Thank you again for you fast reply, i appreciate ! The health check correctly works with that command, but for the ingressroute i already have that websecure (we are already using Traefik ingressroutes for all our services/apps in HTTPS) :

apiVersion: traefik.containo.us/v1alpha1
kind: IngressRoute
metadata:
  name: passbolt-public
  namespace: infrastructure
spec:
  entryPoints:
    - websecure
  routes:
    - kind: Rule
      match: Host(`passbolt.xxx.com`)
      middlewares:
        - name: headers
          namespace: infrastructure
        - name: whitelist-xxx
          namespace: infrastructure
      services:
        - kind: Service
          name: passbolt
          namespace: infrastructure
          port: 80
  tls:
    options:
      name: tlsoptions
      namespace: infrastructure
    secretName: ssl-public-certificate

[SmartGuyy]

Ok i just found the issue : https://github.com/passbolt/charts-passbolt/blob/dcc4cf0fb8ba8ebc80b23b9258a58abea171df96/templates/deployment.yaml#L16

This should be hardcoded to 1 because on my side it was set to 2 (by default) leading to some part of my requests going from one pod to another.
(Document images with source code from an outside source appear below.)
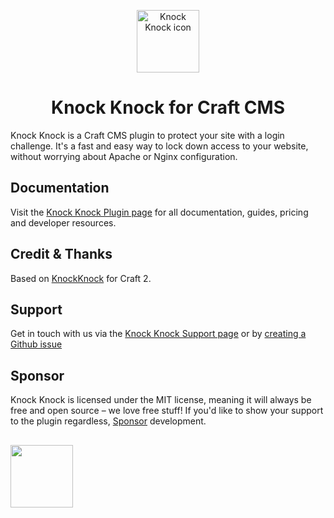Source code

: <p align="center"><img src="https://verbb.imgix.net/plugins/knock-knock/knock-knock-icon.svg" width="100" height="100" alt="Knock Knock icon"></p>
<h1 align="center">Knock Knock for Craft CMS</h1>

Knock Knock is a Craft CMS plugin to protect your site with a login challenge. It's a fast and easy way to lock down access to your website, without worrying about Apache or Nginx configuration.

## Documentation
Visit the [Knock Knock Plugin page](https://verbb.io/craft-plugins/knock-knock) for all documentation, guides, pricing and developer resources.

## Credit & Thanks
Based on [KnockKnock](https://github.com/dgrigg/knockknock) for Craft 2.

## Support
Get in touch with us via the [Knock Knock Support page](https://verbb.io/craft-plugins/knock-knock/support) or by [creating a Github issue](https://github.com/verbb/knock-knock/issues)

## Sponsor
Knock Knock is licensed under the MIT license, meaning it will always be free and open source – we love free stuff! If you'd like to show your support to the plugin regardless, [Sponsor](https://github.com/sponsors/verbb) development.

<h2></h2>

<a href="https://verbb.io" target="_blank">
    <img width="100" src="https://verbb.io/assets/img/verbb-pill.svg">
</a>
I noticed that by trying to authenticate and watching the logs, but i couldn't find all the requests on one side, rather some part on one pod, the other on another...

Now i'm able to see the UI correctly !

Thanks @Tecnobutrul

[Tecnobutrul]

It is by default set to 2 since by default we add a redis cluster to handle the shared sessions. Since you disabled the redis, you must deploy just one container. I am glad that you manage to fix it.